» TASK
Each line of the entries that contains the word "page" adds one. Reply with the resulting number only.

» RECORDS FOR THE EXERCISE
◇ ◇ ◇

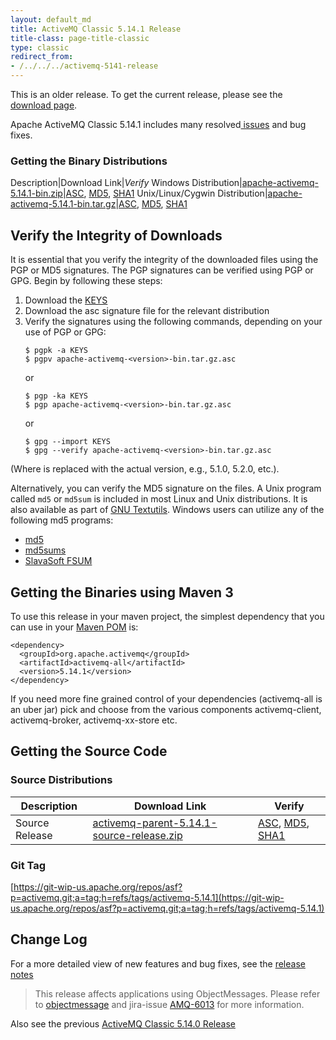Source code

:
 ```yaml
---
layout: default_md
title: ActiveMQ Classic 5.14.1 Release 
title-class: page-title-classic
type: classic
redirect_from:
- /../../../activemq-5141-release
---
```


<div class="alert alert-warning">
  This is an older release. To get the current release, please see the <a href="{{site.baseurl}}/components/classic/download" class="alert-link">download page</a>.
</div>

Apache ActiveMQ Classic 5.14.1 includes many resolved[ issues](https://issues.apache.org/jira/secure/ReleaseNote.jspa?projectId=12311210&version=12338124) and bug fixes.

### Getting the Binary Distributions

Description|Download Link|_Verify_
Windows Distribution|[apache-activemq-5.14.1-bin.zip](https://archive.apache.org/dist/activemq/5.14.1/apache-activemq-5.14.1-bin.zip)|[ASC](https://archive.apache.org/dist/activemq/5.14.1/apache-activemq-5.14.1-bin.zip.asc), [MD5](https://archive.apache.org/dist/activemq/5.14.1/apache-activemq-5.14.1-bin.zip.md5), [SHA1](https://archive.apache.org/dist/activemq/5.14.1/apache-activemq-5.14.1-bin.zip.sha1)
Unix/Linux/Cygwin Distribution|[apache-activemq-5.14.1-bin.tar.gz](https://archive.apache.org/dist/activemq/5.14.1/apache-activemq-5.14.1-bin.tar.gz)|[ASC](https://archive.apache.org/dist/activemq/5.14.1/apache-activemq-5.14.1-bin.tar.gz.asc), [MD5](https://archive.apache.org/dist/activemq/5.14.1/apache-activemq-5.14.1-bin.tar.gz.md5), [SHA1](https://archive.apache.org/dist/activemq/5.14.1/apache-activemq-5.14.1-bin.tar.gz.sha1)

Verify the Integrity of Downloads
---------------------------------

It is essential that you verify the integrity of the downloaded files using the PGP or MD5 signatures. The PGP signatures can be verified using PGP or GPG. Begin by following these steps:

1.  Download the [KEYS](http://www.apache.org/dist/activemq/KEYS)
2.  Download the asc signature file for the relevant distribution
3.  Verify the signatures using the following commands, depending on your use of PGP or GPG:
    ```
    $ pgpk -a KEYS
    $ pgpv apache-activemq-<version>-bin.tar.gz.asc
    ```
    or
    ```
    $ pgp -ka KEYS
    $ pgp apache-activemq-<version>-bin.tar.gz.asc
    ```
    or
    ```
    $ gpg --import KEYS
    $ gpg --verify apache-activemq-<version>-bin.tar.gz.asc
    ```

(Where <version> is replaced with the actual version, e.g., 5.1.0, 5.2.0, etc.).

Alternatively, you can verify the MD5 signature on the files. A Unix program called `md5` or `md5sum` is included in most Linux and Unix distributions. It is also available as part of [GNU Textutils](http://www.gnu.org/software/textutils/textutils.html). Windows users can utilize any of the following md5 programs:

*   [md5](http://www.fourmilab.ch/md5/)
*   [md5sums](http://www.pc-tools.net/win32/md5sums/)
*   [SlavaSoft FSUM](http://www.slavasoft.com/fsum/)

Getting the Binaries using Maven 3
----------------------------------

To use this release in your maven project, the simplest dependency that you can use in your [Maven POM](http://maven.apache.org/guides/introduction/introduction-to-the-pom.html) is:
```
<dependency>
  <groupId>org.apache.activemq</groupId>
  <artifactId>activemq-all</artifactId>
  <version>5.14.1</version>
</dependency>
```
If you need more fine grained control of your dependencies (activemq-all is an uber jar) pick and choose from the various components activemq-client, activemq-broker, activemq-xx-store etc.

Getting the Source Code
-----------------------

### Source Distributions

Description|Download Link|Verify
---|---|---
Source Release|[activemq-parent-5.14.1-source-release.zip](https://archive.apache.org/dist/activemq/5.14.1/activemq-parent-5.14.1-source-release.zip)|[ASC](https://archive.apache.org/dist/activemq/5.14.1/activemq-parent-5.14.1-source-release.zip.asc), [MD5](https://archive.apache.org/dist/activemq/5.14.1/activemq-parent-5.14.1-source-release.zip.md5), [SHA1](https://archive.apache.org/dist/activemq/5.14.1/activemq-parent-5.14.1-source-release.zip.sha1)

### Git Tag

[https://git-wip-us.apache.org/repos/asf?p=activemq.git;a=tag;h=refs/tags/activemq-5.14.1](https://git-wip-us.apache.org/repos/asf?p=activemq.git;a=tag;h=refs/tags/activemq-5.14.1)

Change Log
----------

For a more detailed view of new features and bug fixes, see the [release notes](https://issues.apache.org/jira/secure/ReleaseNote.jspa?projectId=12311210&version=12338124)

> This release affects applications using ObjectMessages. Please refer to [objectmessage](objectmessage) and jira-issue [AMQ-6013](https://issues.apache.org/jira/browse/AMQ-6013) for more information.

Also see the previous [ActiveMQ Classic 5.14.0 Release](classic-05-14-00)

◇ ◇ ◇

» PROBLEM SOLUTION
2